▶ Exercise inputs
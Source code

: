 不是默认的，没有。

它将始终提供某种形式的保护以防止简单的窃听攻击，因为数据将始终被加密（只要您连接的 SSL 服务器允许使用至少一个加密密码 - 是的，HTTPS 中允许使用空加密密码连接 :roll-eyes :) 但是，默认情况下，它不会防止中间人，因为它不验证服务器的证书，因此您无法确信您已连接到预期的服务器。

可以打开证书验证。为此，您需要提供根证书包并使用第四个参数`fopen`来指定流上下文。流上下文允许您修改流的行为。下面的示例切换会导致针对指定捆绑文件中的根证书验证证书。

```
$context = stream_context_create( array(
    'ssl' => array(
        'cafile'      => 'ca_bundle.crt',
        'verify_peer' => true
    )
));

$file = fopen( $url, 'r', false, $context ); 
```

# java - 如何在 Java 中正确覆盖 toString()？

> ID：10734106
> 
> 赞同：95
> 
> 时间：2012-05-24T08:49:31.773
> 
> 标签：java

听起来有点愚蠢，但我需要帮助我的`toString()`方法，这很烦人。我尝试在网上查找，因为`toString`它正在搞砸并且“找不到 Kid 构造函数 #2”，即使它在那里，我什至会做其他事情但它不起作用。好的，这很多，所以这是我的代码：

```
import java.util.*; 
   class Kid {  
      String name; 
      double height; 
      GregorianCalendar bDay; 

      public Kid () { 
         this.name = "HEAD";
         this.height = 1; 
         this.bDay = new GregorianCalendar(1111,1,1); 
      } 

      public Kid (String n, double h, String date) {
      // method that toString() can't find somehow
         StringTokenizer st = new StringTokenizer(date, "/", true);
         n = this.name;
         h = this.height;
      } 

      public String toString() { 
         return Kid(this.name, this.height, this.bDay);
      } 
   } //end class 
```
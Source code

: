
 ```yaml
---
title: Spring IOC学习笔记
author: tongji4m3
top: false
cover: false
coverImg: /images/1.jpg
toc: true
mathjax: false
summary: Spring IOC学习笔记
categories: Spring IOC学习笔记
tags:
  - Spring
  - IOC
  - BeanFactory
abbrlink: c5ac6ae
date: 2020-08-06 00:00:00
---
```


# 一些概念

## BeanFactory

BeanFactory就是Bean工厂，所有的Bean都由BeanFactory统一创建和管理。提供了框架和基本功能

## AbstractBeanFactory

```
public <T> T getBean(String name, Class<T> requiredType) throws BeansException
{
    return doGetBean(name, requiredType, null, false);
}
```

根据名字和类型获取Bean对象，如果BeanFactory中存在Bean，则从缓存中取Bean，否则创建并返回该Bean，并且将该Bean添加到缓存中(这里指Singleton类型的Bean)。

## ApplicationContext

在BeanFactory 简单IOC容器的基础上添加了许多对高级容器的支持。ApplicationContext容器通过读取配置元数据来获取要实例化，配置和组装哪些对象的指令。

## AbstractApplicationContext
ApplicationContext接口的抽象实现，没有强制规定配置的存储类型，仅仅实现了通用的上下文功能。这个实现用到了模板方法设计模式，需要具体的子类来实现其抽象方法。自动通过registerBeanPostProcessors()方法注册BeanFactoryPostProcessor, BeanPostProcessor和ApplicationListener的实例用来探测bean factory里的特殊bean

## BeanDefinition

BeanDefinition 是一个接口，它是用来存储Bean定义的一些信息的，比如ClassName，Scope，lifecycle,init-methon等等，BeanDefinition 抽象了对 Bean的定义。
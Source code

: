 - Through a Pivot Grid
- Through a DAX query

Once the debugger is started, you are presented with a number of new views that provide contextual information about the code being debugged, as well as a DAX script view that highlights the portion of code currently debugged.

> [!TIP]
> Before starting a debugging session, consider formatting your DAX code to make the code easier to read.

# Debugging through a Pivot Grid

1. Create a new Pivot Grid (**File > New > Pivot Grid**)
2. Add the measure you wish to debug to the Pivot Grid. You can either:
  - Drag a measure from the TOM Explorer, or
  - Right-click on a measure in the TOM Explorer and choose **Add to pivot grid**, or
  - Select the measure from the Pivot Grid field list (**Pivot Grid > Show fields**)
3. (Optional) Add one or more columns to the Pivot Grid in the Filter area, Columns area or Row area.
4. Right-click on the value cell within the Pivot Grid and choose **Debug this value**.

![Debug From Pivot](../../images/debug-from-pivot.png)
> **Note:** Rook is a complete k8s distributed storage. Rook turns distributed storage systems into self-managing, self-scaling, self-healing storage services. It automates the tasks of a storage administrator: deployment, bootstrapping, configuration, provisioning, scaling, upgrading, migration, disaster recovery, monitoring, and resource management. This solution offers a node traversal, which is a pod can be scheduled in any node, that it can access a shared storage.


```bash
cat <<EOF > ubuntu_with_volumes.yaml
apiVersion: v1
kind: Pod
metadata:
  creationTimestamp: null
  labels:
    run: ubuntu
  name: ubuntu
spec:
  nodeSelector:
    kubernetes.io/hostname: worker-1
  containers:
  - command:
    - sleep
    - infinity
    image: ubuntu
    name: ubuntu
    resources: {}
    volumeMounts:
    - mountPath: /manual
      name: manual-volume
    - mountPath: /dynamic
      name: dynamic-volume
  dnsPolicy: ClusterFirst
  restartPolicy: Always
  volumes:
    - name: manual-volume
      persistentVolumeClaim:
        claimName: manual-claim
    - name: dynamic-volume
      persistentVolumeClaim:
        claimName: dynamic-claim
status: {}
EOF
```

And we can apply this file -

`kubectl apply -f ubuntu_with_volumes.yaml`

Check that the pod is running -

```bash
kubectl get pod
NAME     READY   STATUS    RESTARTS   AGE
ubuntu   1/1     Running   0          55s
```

▶ Assignment
From the first line to the last, output the records word for word.

▶ Response box
Source code

: 不是默认的，没有。

它将始终提供某种形式的保护以防止简单的窃听攻击，因为数据将始终被加密（只要您连接的 SSL 服务器允许使用至少一个加密密码 - 是的，HTTPS 中允许使用空加密密码连接 :roll-eyes :) 但是，默认情况下，它不会防止中间人，因为它不验证服务器的证书，因此您无法确信您已连接到预期的服务器。

可以打开证书验证。为此，您需要提供根证书包并使用第四个参数`fopen`来指定流上下文。流上下文允许您修改流的行为。下面的示例切换会导致针对指定捆绑文件中的根证书验证证书。

```
$context = stream_context_create( array(
    'ssl' => array(
        'cafile'      => 'ca_bundle.crt',
        'verify_peer' => true
    )
));

$file = fopen( $url, 'r', false, $context ); 
```

# java - 如何在 Java 中正确覆盖 toString()？

> ID：10734106
> 
> 赞同：95
> 
> 时间：2012-05-24T08:49:31.773
> 
> 标签：java

听起来有点愚蠢，但我需要帮助我的`toString()`方法，这很烦人。我尝试在网上查找，因为`toString`它正在搞砸并且“找不到 Kid 构造函数 #2”，即使它在那里，我什至会做其他事情但它不起作用。好的，这很多，所以这是我的代码：

```
import java.util.*; 
   class Kid {  
      String name; 
      double height; 
      GregorianCalendar bDay; 

      public Kid () { 
         this.name = "HEAD";
         this.height = 1; 
         this.bDay = new GregorianCalendar(1111,1,1); 
      } 

      public Kid (String n, double h, String date) {
      // method that toString() can't find somehow
         StringTokenizer st = new StringTokenizer(date, "/", true);
         n = this.name;
         h = this.height;
      } 

      public String toString() { 
         return Kid(this.name, this.height, this.bDay);
      } 
   } //end class 
```
Source code

:
 ```yaml
---
title: Spring IOC学习笔记
author: tongji4m3
top: false
cover: false
coverImg: /images/1.jpg
toc: true
mathjax: false
summary: Spring IOC学习笔记
categories: Spring IOC学习笔记
tags:
  - Spring
  - IOC
  - BeanFactory
abbrlink: c5ac6ae
date: 2020-08-06 00:00:00
---
```


# 一些概念

## BeanFactory

BeanFactory就是Bean工厂，所有的Bean都由BeanFactory统一创建和管理。提供了框架和基本功能

## AbstractBeanFactory

```
public <T> T getBean(String name, Class<T> requiredType) throws BeansException
{
    return doGetBean(name, requiredType, null, false);
}
```

根据名字和类型获取Bean对象，如果BeanFactory中存在Bean，则从缓存中取Bean，否则创建并返回该Bean，并且将该Bean添加到缓存中(这里指Singleton类型的Bean)。

## ApplicationContext

在BeanFactory 简单IOC容器的基础上添加了许多对高级容器的支持。ApplicationContext容器通过读取配置元数据来获取要实例化，配置和组装哪些对象的指令。

## AbstractApplicationContext
ApplicationContext接口的抽象实现，没有强制规定配置的存储类型，仅仅实现了通用的上下文功能。这个实现用到了模板方法设计模式，需要具体的子类来实现其抽象方法。自动通过registerBeanPostProcessors()方法注册BeanFactoryPostProcessor, BeanPostProcessor和ApplicationListener的实例用来探测bean factory里的特殊bean

## BeanDefinition

BeanDefinition 是一个接口，它是用来存储Bean定义的一些信息的，比如ClassName，Scope，lifecycle,init-methon等等，BeanDefinition 抽象了对 Bean的定义。
Source code

: - Through a Pivot Grid
- Through a DAX query

Once the debugger is started, you are presented with a number of new views that provide contextual information about the code being debugged, as well as a DAX script view that highlights the portion of code currently debugged.

> [!TIP]
> Before starting a debugging session, consider formatting your DAX code to make the code easier to read.

# Debugging through a Pivot Grid

1. Create a new Pivot Grid (**File > New > Pivot Grid**)
2. Add the measure you wish to debug to the Pivot Grid. You can either:
  - Drag a measure from the TOM Explorer, or
  - Right-click on a measure in the TOM Explorer and choose **Add to pivot grid**, or
  - Select the measure from the Pivot Grid field list (**Pivot Grid > Show fields**)
3. (Optional) Add one or more columns to the Pivot Grid in the Filter area, Columns area or Row area.
4. Right-click on the value cell within the Pivot Grid and choose **Debug this value**.

![Debug From Pivot](../../images/debug-from-pivot.png)
> **Note:** Rook is a complete k8s distributed storage. Rook turns distributed storage systems into self-managing, self-scaling, self-healing storage services. It automates the tasks of a storage administrator: deployment, bootstrapping, configuration, provisioning, scaling, upgrading, migration, disaster recovery, monitoring, and resource management. This solution offers a node traversal, which is a pod can be scheduled in any node, that it can access a shared storage.


```bash
cat <<EOF > ubuntu_with_volumes.yaml
apiVersion: v1
kind: Pod
metadata:
  creationTimestamp: null
  labels:
    run: ubuntu
  name: ubuntu
spec:
  nodeSelector:
    kubernetes.io/hostname: worker-1
  containers:
  - command:
    - sleep
    - infinity
    image: ubuntu
    name: ubuntu
    resources: {}
    volumeMounts:
    - mountPath: /manual
      name: manual-volume
    - mountPath: /dynamic
      name: dynamic-volume
  dnsPolicy: ClusterFirst
  restartPolicy: Always
  volumes:
    - name: manual-volume
      persistentVolumeClaim:
        claimName: manual-claim
    - name: dynamic-volume
      persistentVolumeClaim:
        claimName: dynamic-claim
status: {}
EOF
```

And we can apply this file -

`kubectl apply -f ubuntu_with_volumes.yaml`

Check that the pod is running -

```bash
kubectl get pod
NAME     READY   STATUS    RESTARTS   AGE
ubuntu   1/1     Running   0          55s
```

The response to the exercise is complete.